Start of Information

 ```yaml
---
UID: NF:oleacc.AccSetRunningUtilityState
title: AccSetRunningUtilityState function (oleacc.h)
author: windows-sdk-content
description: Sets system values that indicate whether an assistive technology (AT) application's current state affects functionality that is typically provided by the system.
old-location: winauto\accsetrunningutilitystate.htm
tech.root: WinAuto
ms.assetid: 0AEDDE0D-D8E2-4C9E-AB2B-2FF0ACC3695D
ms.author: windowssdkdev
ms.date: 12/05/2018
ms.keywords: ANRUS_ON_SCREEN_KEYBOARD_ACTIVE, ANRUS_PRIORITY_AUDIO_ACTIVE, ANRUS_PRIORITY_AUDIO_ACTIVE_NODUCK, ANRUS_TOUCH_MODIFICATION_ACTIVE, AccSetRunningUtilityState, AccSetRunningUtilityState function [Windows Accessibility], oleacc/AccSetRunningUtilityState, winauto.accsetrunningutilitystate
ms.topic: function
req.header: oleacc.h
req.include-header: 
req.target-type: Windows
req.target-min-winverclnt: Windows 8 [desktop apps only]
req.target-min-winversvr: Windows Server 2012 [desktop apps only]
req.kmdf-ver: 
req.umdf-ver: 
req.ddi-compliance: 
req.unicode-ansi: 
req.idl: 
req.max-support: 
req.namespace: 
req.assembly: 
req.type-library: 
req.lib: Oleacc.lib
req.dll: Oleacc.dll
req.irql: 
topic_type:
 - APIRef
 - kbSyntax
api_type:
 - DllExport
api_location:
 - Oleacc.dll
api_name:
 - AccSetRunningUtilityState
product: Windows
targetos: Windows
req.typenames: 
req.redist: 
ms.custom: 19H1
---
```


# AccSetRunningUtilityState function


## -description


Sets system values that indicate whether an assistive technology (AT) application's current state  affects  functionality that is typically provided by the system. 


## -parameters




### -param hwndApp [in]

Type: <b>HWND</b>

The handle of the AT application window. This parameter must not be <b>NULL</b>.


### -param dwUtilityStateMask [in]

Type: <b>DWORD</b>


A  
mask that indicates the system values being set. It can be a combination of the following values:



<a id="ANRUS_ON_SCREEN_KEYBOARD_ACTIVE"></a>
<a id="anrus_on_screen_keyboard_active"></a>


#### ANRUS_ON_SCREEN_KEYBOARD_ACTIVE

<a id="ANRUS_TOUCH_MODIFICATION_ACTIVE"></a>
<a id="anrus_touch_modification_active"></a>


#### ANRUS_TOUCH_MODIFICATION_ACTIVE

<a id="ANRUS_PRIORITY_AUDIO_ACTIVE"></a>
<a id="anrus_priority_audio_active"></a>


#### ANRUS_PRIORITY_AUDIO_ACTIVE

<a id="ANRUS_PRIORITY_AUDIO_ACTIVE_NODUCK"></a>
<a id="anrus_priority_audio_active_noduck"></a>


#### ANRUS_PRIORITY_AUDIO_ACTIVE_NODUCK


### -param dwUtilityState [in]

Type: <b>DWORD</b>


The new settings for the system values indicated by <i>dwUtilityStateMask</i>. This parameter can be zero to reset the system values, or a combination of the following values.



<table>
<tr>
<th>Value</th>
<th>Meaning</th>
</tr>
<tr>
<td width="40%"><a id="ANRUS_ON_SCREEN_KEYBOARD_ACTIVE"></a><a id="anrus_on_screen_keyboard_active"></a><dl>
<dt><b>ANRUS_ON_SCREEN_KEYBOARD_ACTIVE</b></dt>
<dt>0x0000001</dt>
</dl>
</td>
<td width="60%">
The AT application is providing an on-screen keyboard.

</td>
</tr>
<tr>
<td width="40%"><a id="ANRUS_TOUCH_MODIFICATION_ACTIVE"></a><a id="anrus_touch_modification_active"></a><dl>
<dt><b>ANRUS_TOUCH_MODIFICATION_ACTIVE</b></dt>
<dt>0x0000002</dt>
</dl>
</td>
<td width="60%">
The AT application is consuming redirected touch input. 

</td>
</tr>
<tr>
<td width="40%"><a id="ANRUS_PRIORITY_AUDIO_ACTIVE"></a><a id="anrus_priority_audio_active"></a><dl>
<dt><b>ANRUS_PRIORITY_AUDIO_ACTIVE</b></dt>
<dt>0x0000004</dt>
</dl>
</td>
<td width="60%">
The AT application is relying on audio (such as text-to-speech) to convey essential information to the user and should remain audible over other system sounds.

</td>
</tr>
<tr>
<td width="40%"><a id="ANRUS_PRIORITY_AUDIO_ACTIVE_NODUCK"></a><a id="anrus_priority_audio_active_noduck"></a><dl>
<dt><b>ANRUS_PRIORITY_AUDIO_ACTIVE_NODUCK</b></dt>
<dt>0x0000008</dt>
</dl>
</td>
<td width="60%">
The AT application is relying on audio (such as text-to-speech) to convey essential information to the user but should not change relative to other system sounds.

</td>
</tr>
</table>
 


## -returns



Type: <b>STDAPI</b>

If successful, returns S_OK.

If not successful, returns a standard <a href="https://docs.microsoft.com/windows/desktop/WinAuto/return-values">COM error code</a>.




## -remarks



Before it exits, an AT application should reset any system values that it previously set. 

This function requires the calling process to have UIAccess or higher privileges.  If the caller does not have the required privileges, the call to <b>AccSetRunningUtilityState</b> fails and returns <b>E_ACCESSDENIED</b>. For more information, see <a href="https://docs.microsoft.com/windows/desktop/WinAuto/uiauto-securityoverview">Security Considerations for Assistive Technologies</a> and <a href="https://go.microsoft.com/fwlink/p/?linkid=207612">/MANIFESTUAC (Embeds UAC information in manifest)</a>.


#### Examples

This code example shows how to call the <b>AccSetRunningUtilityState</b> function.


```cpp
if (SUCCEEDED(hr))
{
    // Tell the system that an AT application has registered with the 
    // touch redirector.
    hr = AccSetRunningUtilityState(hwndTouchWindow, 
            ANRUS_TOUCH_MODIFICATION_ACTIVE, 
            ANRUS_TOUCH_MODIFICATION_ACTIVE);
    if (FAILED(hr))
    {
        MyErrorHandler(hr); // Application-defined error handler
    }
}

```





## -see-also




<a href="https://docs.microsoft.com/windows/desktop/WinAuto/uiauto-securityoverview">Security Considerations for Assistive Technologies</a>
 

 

End of Information

What needs to be done: Each line of the entries holding the string "apps" should be found and copied.

Task answer:
req.target-min-winverclnt: Windows 8 [desktop apps only]
req.target-min-winversvr: Windows Server 2012 [desktop apps only]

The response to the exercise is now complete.